(Available data Opens)

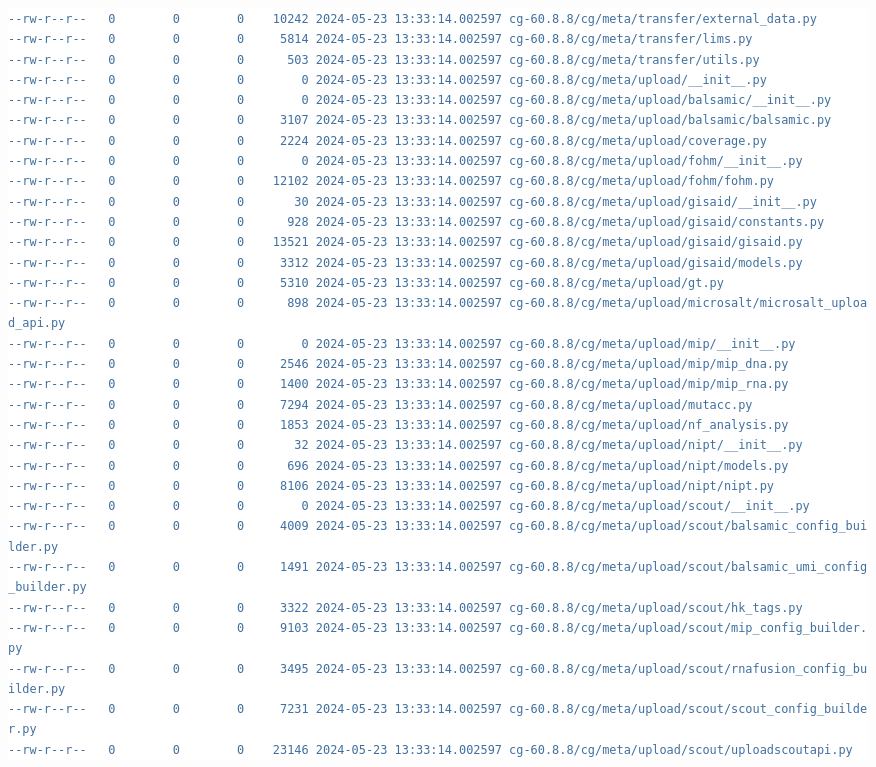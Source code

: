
 ```diff
--rw-r--r--   0        0        0    10242 2024-05-23 13:33:14.002597 cg-60.8.8/cg/meta/transfer/external_data.py
--rw-r--r--   0        0        0     5814 2024-05-23 13:33:14.002597 cg-60.8.8/cg/meta/transfer/lims.py
--rw-r--r--   0        0        0      503 2024-05-23 13:33:14.002597 cg-60.8.8/cg/meta/transfer/utils.py
--rw-r--r--   0        0        0        0 2024-05-23 13:33:14.002597 cg-60.8.8/cg/meta/upload/__init__.py
--rw-r--r--   0        0        0        0 2024-05-23 13:33:14.002597 cg-60.8.8/cg/meta/upload/balsamic/__init__.py
--rw-r--r--   0        0        0     3107 2024-05-23 13:33:14.002597 cg-60.8.8/cg/meta/upload/balsamic/balsamic.py
--rw-r--r--   0        0        0     2224 2024-05-23 13:33:14.002597 cg-60.8.8/cg/meta/upload/coverage.py
--rw-r--r--   0        0        0        0 2024-05-23 13:33:14.002597 cg-60.8.8/cg/meta/upload/fohm/__init__.py
--rw-r--r--   0        0        0    12102 2024-05-23 13:33:14.002597 cg-60.8.8/cg/meta/upload/fohm/fohm.py
--rw-r--r--   0        0        0       30 2024-05-23 13:33:14.002597 cg-60.8.8/cg/meta/upload/gisaid/__init__.py
--rw-r--r--   0        0        0      928 2024-05-23 13:33:14.002597 cg-60.8.8/cg/meta/upload/gisaid/constants.py
--rw-r--r--   0        0        0    13521 2024-05-23 13:33:14.002597 cg-60.8.8/cg/meta/upload/gisaid/gisaid.py
--rw-r--r--   0        0        0     3312 2024-05-23 13:33:14.002597 cg-60.8.8/cg/meta/upload/gisaid/models.py
--rw-r--r--   0        0        0     5310 2024-05-23 13:33:14.002597 cg-60.8.8/cg/meta/upload/gt.py
--rw-r--r--   0        0        0      898 2024-05-23 13:33:14.002597 cg-60.8.8/cg/meta/upload/microsalt/microsalt_upload_api.py
--rw-r--r--   0        0        0        0 2024-05-23 13:33:14.002597 cg-60.8.8/cg/meta/upload/mip/__init__.py
--rw-r--r--   0        0        0     2546 2024-05-23 13:33:14.002597 cg-60.8.8/cg/meta/upload/mip/mip_dna.py
--rw-r--r--   0        0        0     1400 2024-05-23 13:33:14.002597 cg-60.8.8/cg/meta/upload/mip/mip_rna.py
--rw-r--r--   0        0        0     7294 2024-05-23 13:33:14.002597 cg-60.8.8/cg/meta/upload/mutacc.py
--rw-r--r--   0        0        0     1853 2024-05-23 13:33:14.002597 cg-60.8.8/cg/meta/upload/nf_analysis.py
--rw-r--r--   0        0        0       32 2024-05-23 13:33:14.002597 cg-60.8.8/cg/meta/upload/nipt/__init__.py
--rw-r--r--   0        0        0      696 2024-05-23 13:33:14.002597 cg-60.8.8/cg/meta/upload/nipt/models.py
--rw-r--r--   0        0        0     8106 2024-05-23 13:33:14.002597 cg-60.8.8/cg/meta/upload/nipt/nipt.py
--rw-r--r--   0        0        0        0 2024-05-23 13:33:14.002597 cg-60.8.8/cg/meta/upload/scout/__init__.py
--rw-r--r--   0        0        0     4009 2024-05-23 13:33:14.002597 cg-60.8.8/cg/meta/upload/scout/balsamic_config_builder.py
--rw-r--r--   0        0        0     1491 2024-05-23 13:33:14.002597 cg-60.8.8/cg/meta/upload/scout/balsamic_umi_config_builder.py
--rw-r--r--   0        0        0     3322 2024-05-23 13:33:14.002597 cg-60.8.8/cg/meta/upload/scout/hk_tags.py
--rw-r--r--   0        0        0     9103 2024-05-23 13:33:14.002597 cg-60.8.8/cg/meta/upload/scout/mip_config_builder.py
--rw-r--r--   0        0        0     3495 2024-05-23 13:33:14.002597 cg-60.8.8/cg/meta/upload/scout/rnafusion_config_builder.py
--rw-r--r--   0        0        0     7231 2024-05-23 13:33:14.002597 cg-60.8.8/cg/meta/upload/scout/scout_config_builder.py
--rw-r--r--   0        0        0    23146 2024-05-23 13:33:14.002597 cg-60.8.8/cg/meta/upload/scout/uploadscoutapi.py
```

(Available data Closes)

* [Instructions to follow]:
Reproduce each line from the listing above that includes the word "gisaid".

* [Solution for this task]:
--rw-r--r--   0        0        0       30 2024-05-23 13:33:14.002597 cg-60.8.8/cg/meta/upload/gisaid/__init__.py
--rw-r--r--   0        0        0      928 2024-05-23 13:33:14.002597 cg-60.8.8/cg/meta/upload/gisaid/constants.py
--rw-r--r--   0        0        0    13521 2024-05-23 13:33:14.002597 cg-60.8.8/cg/meta/upload/gisaid/gisaid.py
--rw-r--r--   0        0        0     3312 2024-05-23 13:33:14.002597 cg-60.8.8/cg/meta/upload/gisaid/models.py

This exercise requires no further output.